Minimizing the expected precision loss is equivalent to maximizing the expected precision which can easily be bounded above:

$$ {\mathbb {E}}_{\mathbf {Y|X}}Pr({\mathbf {h}}, {\mathbf {Y}})= \displaystyle \sum \limits _{{\mathbf {y}} \in {\mathcal {Y}}} P(\mathbf {y|x})\dfrac{\displaystyle \sum \limits _{i=1}^n h_i.y_i}{\displaystyle \sum \limits _{i=1}^n h_i} = \dfrac{\displaystyle \sum \limits _{i=1}^n h_iP(y_i = 1 | {\mathbf {x}})}{\displaystyle \sum \limits _{i=1}^n h_i} \le max_{i} \ P(y_i = 1 | {\mathbf {x}}) $$

The mapping \(\mathbf h(.) \) defined above reaches this bound and is thus Bayes optimal for the expected precision. This concludes the proof.

Therefore, picking the label having the highest confidence is a Bayes optimal solution to the MLC problem under the precision loss. However, we have just seen that on a toy problem that the best performing model is not always a good solution to the DES problem even if it is straightforward to identify. We may conclude that Precision loss is not a valid surrogate loss for this task. In this paper we focus on a general technique capable of minimizing the DES actual loss function based on a combination of Probabilistic Classifier Chains and Monte Carlo sampling. A similar approach was successfully applied to maximize the F-measure in [7]. This constitutes our main contribution.

2.5 Probabilistic Classifier Chains and Monte Carlo Inference

We have seen that some information on the joint conditional distribution \(P(\mathbf{Y } \mid \mathbf{x })\) has to be captured to minimize the DES task loss. Brute-force search is however intractable as the number of possible labels permutations grows as \({\mathcal {O}}(2^{n})\).

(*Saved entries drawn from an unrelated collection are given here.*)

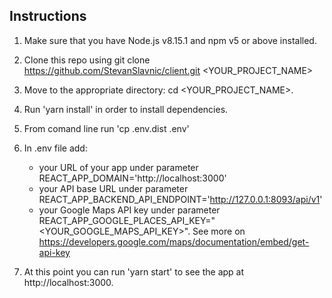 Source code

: ## Instructions

1. Make sure that you have Node.js v8.15.1 and npm v5 or above installed.
2. Clone this repo using git clone https://github.com/StevanSlavnic/client.git <YOUR_PROJECT_NAME>
3. Move to the appropriate directory: cd <YOUR_PROJECT_NAME>.
4. Run 'yarn install' in order to install dependencies.
5. From comand line run 'cp .env.dist .env'
6. In .env file add: 
    - your URL of your app under parameter REACT_APP_DOMAIN='http://localhost:3000'
    - your API base URL under parameter REACT_APP_BACKEND_API_ENDPOINT='http://127.0.0.1:8093/api/v1'
    - your Google Maps API key under parameter REACT_APP_GOOGLE_PLACES_API_KEY="<YOUR_GOOGLE_MAPS_API_KEY>".
   See more on https://developers.google.com/maps/documentation/embed/get-api-key

7. At this point you can run 'yarn start' to see the app at http://localhost:3000.
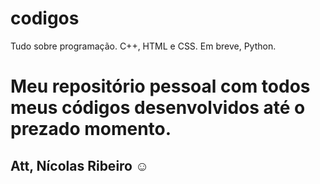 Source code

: # codigos
Tudo sobre programação. C++, HTML e CSS. Em breve, Python.

# Meu repositório pessoal com todos meus códigos desenvolvidos até o prezado momento.

## Att, Nícolas Ribeiro ☺
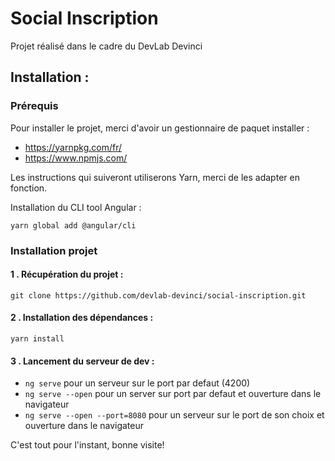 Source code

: # Social Inscription

Projet réalisé dans le cadre du DevLab Devinci

## Installation : 

### Prérequis
Pour installer le projet, merci d'avoir un gestionnaire de paquet installer  : 
 - https://yarnpkg.com/fr/ 
 - https://www.npmjs.com/

 Les instructions qui suiveront utiliserons Yarn, merci de les adapter en fonction.

Installation du CLI tool Angular : 

`
yarn global add @angular/cli
`

### Installation projet

 #### 1 . Récupération du projet : 

`
git clone https://github.com/devlab-devinci/social-inscription.git
`
 
 #### 2 . Installation des dépendances : 

 `
 yarn install
 `

 #### 3 . Lancement du serveur de dev : 

 - `ng serve` pour un serveur sur le port par defaut (4200)
 - `ng serve --open` pour un server sur port par defaut et ouverture dans le navigateur 
 - `ng serve --open --port=8080` pour un serveur sur le port de son choix et ouverture dans le navigateur
 


 C'est tout pour l'instant, bonne visite!
 









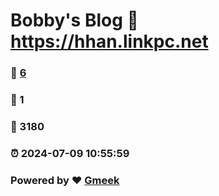 # Bobby's Blog :link: https://hhan.linkpc.net 
### :page_facing_up: [6](https://hhan.linkpc.net/tag.html) 
### :speech_balloon: 1 
### :hibiscus: 3180 
### :alarm_clock: 2024-07-09 10:55:59 
### Powered by :heart: [Gmeek](https://github.com/Meekdai/Gmeek)
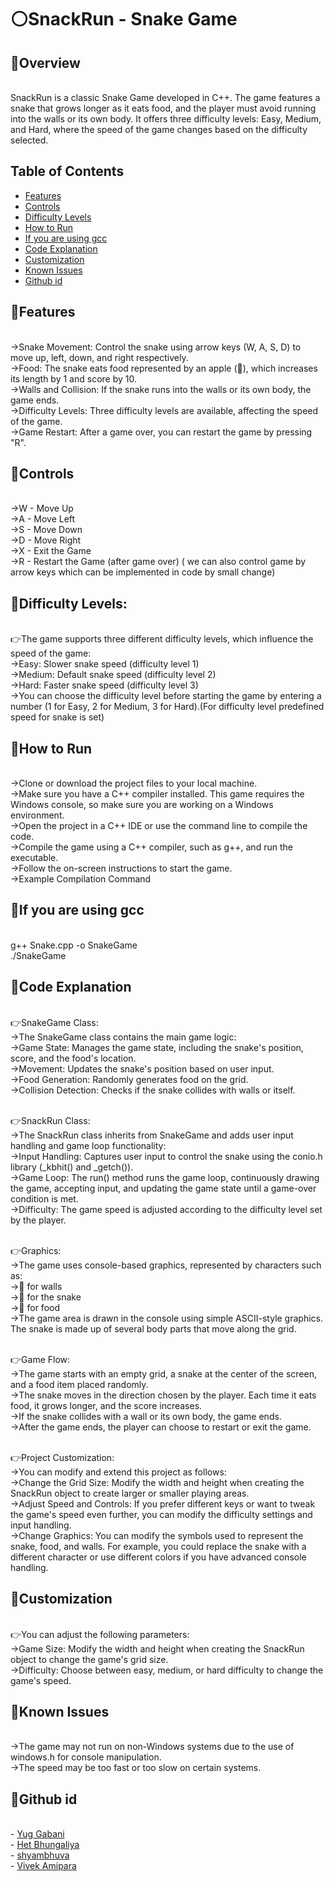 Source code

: <h1>⚪️SnackRun - Snake Game</h1>


<h2>🔴Overview</h2>

<br>SnackRun is a classic Snake Game developed in C++. The game features a snake that grows longer as it eats food, and the player must avoid running into the walls or its own body. It offers three difficulty levels: Easy, Medium, and Hard, where the speed of the game changes based on the difficulty selected.

## Table of Contents
- [Features](#features)
- [Controls](#controls)
- [Difficulty Levels](#difficulty-levels)
- [How to Run](#how-to-run)
- [If you are using gcc](#if-you-are-using-gcc)
- [Code Explanation](#code-explanation)
- [Customization](#customization)
- [Known Issues](#known-issues)
- [Github id](#github-id)

<h2>🔴Features</h2>

<br>→Snake Movement: Control the snake using arrow keys (W, A, S, D) to move up, left, down, and right respectively.
<br>→Food: The snake eats food represented by an apple (🍎), which increases its length by 1 and score by 10.
<br>→Walls and Collision: If the snake runs into the walls or its own body, the game ends.
<br>→Difficulty Levels: Three difficulty levels are available, affecting the speed of the game.
<br>→Game Restart: After a game over, you can restart the game by pressing "R".

<h2>🔴Controls</h2>

<br>→W - Move Up
<br>→A - Move Left
<br>→S - Move Down
<br>→D - Move Right
<br>→X - Exit the Game
<br>→R - Restart the Game (after game over) ( we can also control game by arrow keys which can be implemented in code by small change)

<h2>🔴Difficulty Levels:</h2>
<br>👉The game supports three different difficulty levels, which influence the speed of the game:
<br>→Easy: Slower snake speed (difficulty level 1)
<br>→Medium: Default snake speed (difficulty level 2)
<br>→Hard: Faster snake speed (difficulty level 3)
<br>→You can choose the difficulty level before starting the game by entering a number (1 for Easy, 2 for Medium, 3 for Hard).(For difficulty level predefined speed for snake is set)

<h2>🔴How to Run</h2>

<br>→Clone or download the project files to your local machine.
<br>→Make sure you have a C++ compiler installed. This game requires the Windows console, so make sure you are working on a Windows environment.
<br>→Open the project in a C++ IDE or use the command line to compile the code.
<br>→Compile the game using a C++ compiler, such as g++, and run the executable.
<br>→Follow the on-screen instructions to start the game.
<br>→Example Compilation Command

<h2>🔴If you are using gcc</h2>

<br>g++ Snake.cpp -o SnakeGame
<br>./SnakeGame

<h2>🔴Code Explanation</h2>

<br>👉SnakeGame Class:
<br>  →The SnakeGame class contains the main game logic:
<br>→Game State: Manages the game state, including the snake's position, score, and the food's location.
<br>→Movement: Updates the snake's position based on user input.
<br>→Food Generation: Randomly generates food on the grid.
<br>→Collision Detection: Checks if the snake collides with walls or itself.

<br>👉SnackRun Class:
<br>→The SnackRun class inherits from SnakeGame and adds user input handling and game loop functionality:
<br>→Input Handling: Captures user input to control the snake using the conio.h library (_kbhit() and _getch()).
<br>→Game Loop: The run() method runs the game loop, continuously drawing the game, accepting input, and updating the game state until a game-over condition is met.
<br>→Difficulty: The game speed is adjusted according to the difficulty level set by the player.

<br>👉Graphics:
<br>→The game uses console-based graphics, represented by characters such as:
<br>→🧱 for walls
<br>→🐍 for the snake
<br>→🍎 for food
<br>→The game area is drawn in the console using simple ASCII-style graphics. The snake is made up of several body parts that move along the grid.

<br>👉Game Flow:
<br>→The game starts with an empty grid, a snake at the center of the screen, and a food item placed randomly.
<br>→The snake moves in the direction chosen by the player. Each time it eats food, it grows longer, and the score increases.
<br>→If the snake collides with a wall or its own body, the game ends.
<br>→After the game ends, the player can choose to restart or exit the game.

<br>👉Project Customization:
<br>→You can modify and extend this project as follows:
<br>→Change the Grid Size: Modify the width and height when creating the SnackRun object to create larger or smaller playing areas.
<br>→Adjust Speed and Controls: If you prefer different keys or want to tweak the game's speed even further, you can modify the difficulty settings and input handling.
<br>→Change Graphics: You can modify the symbols used to represent the snake, food, and walls. For example, you could replace the snake with a different character or use different colors if you have advanced console handling.

<h2>🔴Customization</h2>
<br>👉You can adjust the following parameters:
<br>→Game Size: Modify the width and height when creating the SnackRun object to change the game's grid size.
<br>→Difficulty: Choose between easy, medium, or hard difficulty to change the game's speed.

<h2>🔴Known Issues</h2>

<br>→The game may not run on non-Windows systems due to the use of windows.h for console manipulation.
<br>→The speed may be too fast or too slow on certain systems.

<h2>🔴Github id</h2>
<br>- <a href="https://github.com/Yug-Gabani">Yug Gabani</a>
<br>- <a href="https://github.com/hetpatel06">Het Bhungaliya</a>
<br>- <a href="https://github.com/shyambhuva">shyambhuva</a>
<br>- <a href="https://github.com/VivekAmipara05">Vivek Amipara</a>
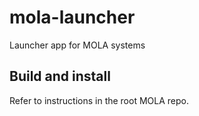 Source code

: # mola-launcher
Launcher app for MOLA systems

## Build and install
Refer to instructions in the root MOLA repo.
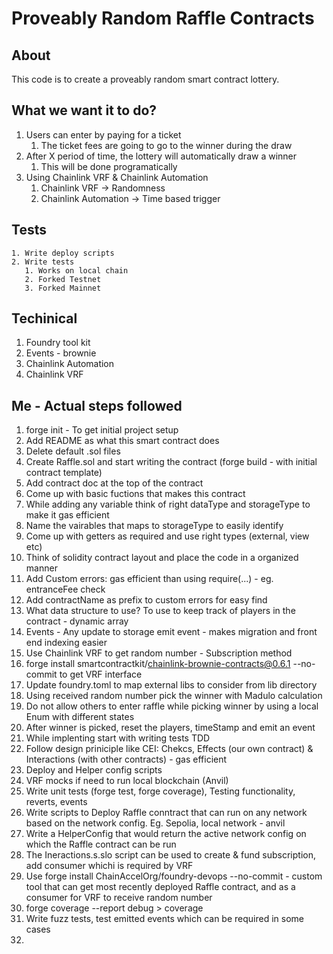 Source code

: # Proveably Random Raffle Contracts

## About
This code is to create a proveably random smart contract lottery.

## What we want it to do?

1. Users can enter by paying for a ticket
   1. The ticket fees are going to go to the winner during the draw
2. After X period of time, the lottery will automatically draw a winner
   1. This will be done programatically
3. Using Chainlink VRF & Chainlink Automation
   1. Chainlink VRF -> Randomness
   2. Chainlink Automation -> Time based trigger

## Tests
    1. Write deploy scripts
    2. Write tests
       1. Works on local chain
       2. Forked Testnet
       3. Forked Mainnet

## Techinical
   1. Foundry tool kit 
   2. Events - brownie
   3. Chainlink Automation
   4. Chainlink VRF


## Me - Actual steps followed
1. forge init - To get initial project setup
2. Add README as what this smart contract does
3. Delete default .sol files
4. Create Raffle.sol and start writing the contract (forge build - with initial contract template)
5. Add contract doc at the top of the contract
6. Come up with basic fuctions that makes this contract
7. While adding any variable think of right dataType and storageType to make it gas efficient
8. Name the vairables that maps to storageType to easily identify
9. Come up with getters as required and use right types (external, view etc)
10. Think of solidity contract layout and place the code in a organized manner
11. Add Custom errors: gas efficient than using require(...) - eg. entranceFee check
12. Add contractName as prefix to custom errors for easy find
13. What data structure to use? To use to keep track of players in the contract - dynamic array
14. Events - Any update to storage emit event - makes migration and front end indexing easier
15. Use Chainlink VRF to get random number - Subscription method
16. forge install smartcontractkit/chainlink-brownie-contracts@0.6.1 --no-commit to get VRF interface
17. Update foundry.toml to map external libs to consider from lib directory
18. Using received random number pick the winner with Madulo calculation
19. Do not allow others to enter raffle while picking winner by using a local Enum with different states
20. After winner is picked, reset the players, timeStamp and emit an event
21. While implenting start with writing tests TDD
22. Follow design priniciple like CEI: Chekcs, Effects (our own contract) & Interactions (with other contracts) - gas efficient
23. Deploy and Helper config scripts
24. VRF mocks if need to run local blockchain (Anvil)
25. Write unit tests (forge test, forge coverage), Testing functionality, reverts, events
26. Write scripts to Deploy Raffle conntract that can run on any network based on the network config. Eg. Sepolia, local network - anvil
27. Write a HelperConfig that would return the active network config on which the Raffle contract can be run
28. The Ineractions.s.slo script can be used to create & fund subscription, add consumer whichi is required by VRF
29. Use forge install ChainAccelOrg/foundry-devops --no-commit - custom tool that can get most recently deployed Raffle contract, and as a consumer for VRF to receive random number
30. forge coverage --report debug > coverage
31. Write fuzz tests, test emitted events which can be required in some cases
32.  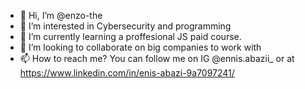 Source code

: - 👋 Hi, I’m @enzo-the
- 👀 I’m interested in Cybersecurity and programming 
- 🌱 I’m currently learning a proffesional JS paid course.
- 💞️ I’m looking to collaborate on big companies to work with
- 📫 How to reach me? You can follow me on IG @ennis.abazii_  or at https://www.linkedin.com/in/enis-abazi-9a7097241/


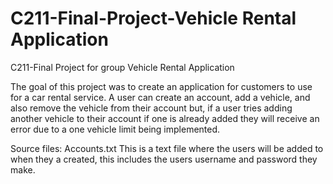 # C211-Final-Project-Vehicle Rental Application
C211-Final Project for group Vehicle Rental Application

The goal of this project was to create an application for customers to use for a
car rental service. A user can create an account, add a vehicle, and also remove the
vehicle from their account but, if a user tries adding another vehicle to their account if
one is already added they will receive an error due to a one vehicle limit being implemented.

Source files: 
Accounts.txt
This is a text file where the users will be added to when they a created, this includes the users username and password they make.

One idea to cope with this issue is to infer a label combination probability in a step-wise manner using the chain rule of probability. Given a test instance \(\mathbf{x }\), the joint conditional probability of the labels \(\mathbf{y } = (y_1, \dots , y_n)\) can be expressed by the chain rule of probability:

$$\begin{aligned} P_\mathbf{x }(\mathbf{y }) = P(\mathbf{y }|\mathbf{x }) = P(y_1 | \mathbf{x }) \cdot \displaystyle {\prod _{i=2}^{n}} P(y_i | \mathbf{x }, y_1, \dots y_{i-1}) \end{aligned}$$
(7)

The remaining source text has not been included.